METHODOLOGY \PRINCIPLES \ 309
1: G. Buccellati, January 2009
Historically, there have been two major domains within which archaeology has developed: the classical humanities on the one hand, and the social sciences on the other. They have been understood primarily as academic domains, i. e., professional spheres of influence. Thus departmental prerogatives in the allocation of university funds, school traditions in the use of jargon, the conduct of excavations, the nature of the interpretation have colored the relationship, and often the contrast, between the two.
But upstream of academic politics, there is a fruitful correlation of two distinct modes of thought, and it is to this aspect that I wish to call attention here. To put it succinctly, the humanistic approach seeks to appropriate the ancient experience as an immediate fruition, the social sciences seek to mediate the recovery of experience by defining its distinguishing traits. In this light, it is clear that there should be a full give and take between the two. Mediation should train the immediacy of the response (so that it is not fanciful), and immediacy should serve as a diapason to calibrate the dissection (so that it is not sterile).

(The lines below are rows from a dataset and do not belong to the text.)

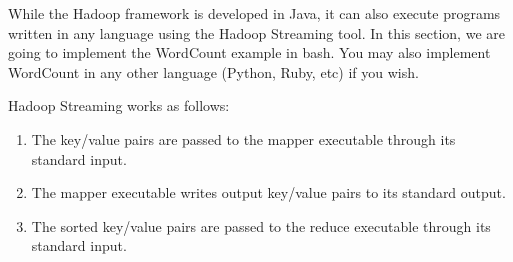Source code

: \documentclass[11pt]{article}
\begin{document}
While the Hadoop framework is developed in Java, it can also execute
programs written in any language using the Hadoop Streaming tool. In
this section, we are going to implement the WordCount example in
bash. You may also implement WordCount in any other language (Python,
Ruby, etc) if you wish.

Hadoop Streaming works as follows:
\begin{enumerate}
\item The key/value pairs are passed to the mapper executable through its standard input.
\item The mapper executable writes output key/value pairs to its standard output.
\item The sorted key/value pairs are passed to the reduce executable
  through its standard input.
\end{enumerate}
\end{document}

More specific academic domains embody in their particular ways the prerogatives of the humanities and the social sciences. The more differentiated is the institutional structure (concretely, the larger the university), the sharper becomes the confrontation. This is reflected in the administrative articulation of the domains within specific departments that reflect conscious theoretical postures. The four that have a more direct correlation to archaeology are anthropology, architecture, linguistics and history. More recent, on the stage of departmental differentiation, is the arrival of archaeology, which has for the most part assumed the status of an interdepartmental program rather than a full-fledged department.
In an autobiographic vein, I may refer to my role in establishing, in 1973, the Institute of Archaeology at UCLA, which was successivley renamed the Cotsen Institute of Archaeology. My personal challenge, as the Institue's Director during its first ten years, was to provide an institutional home for a fruitful confrontation of these various domains understood as modes of thought. My professional connection at UCLA with both the Department of Near Eastern Languages and Cultures and the Department of History provided an institutional frame for the intellectual challenge. My initial
statement of purpose in establishing the Institute expressed this very point of view, and the Institute did indeed serve faithfully and usefully this original intent.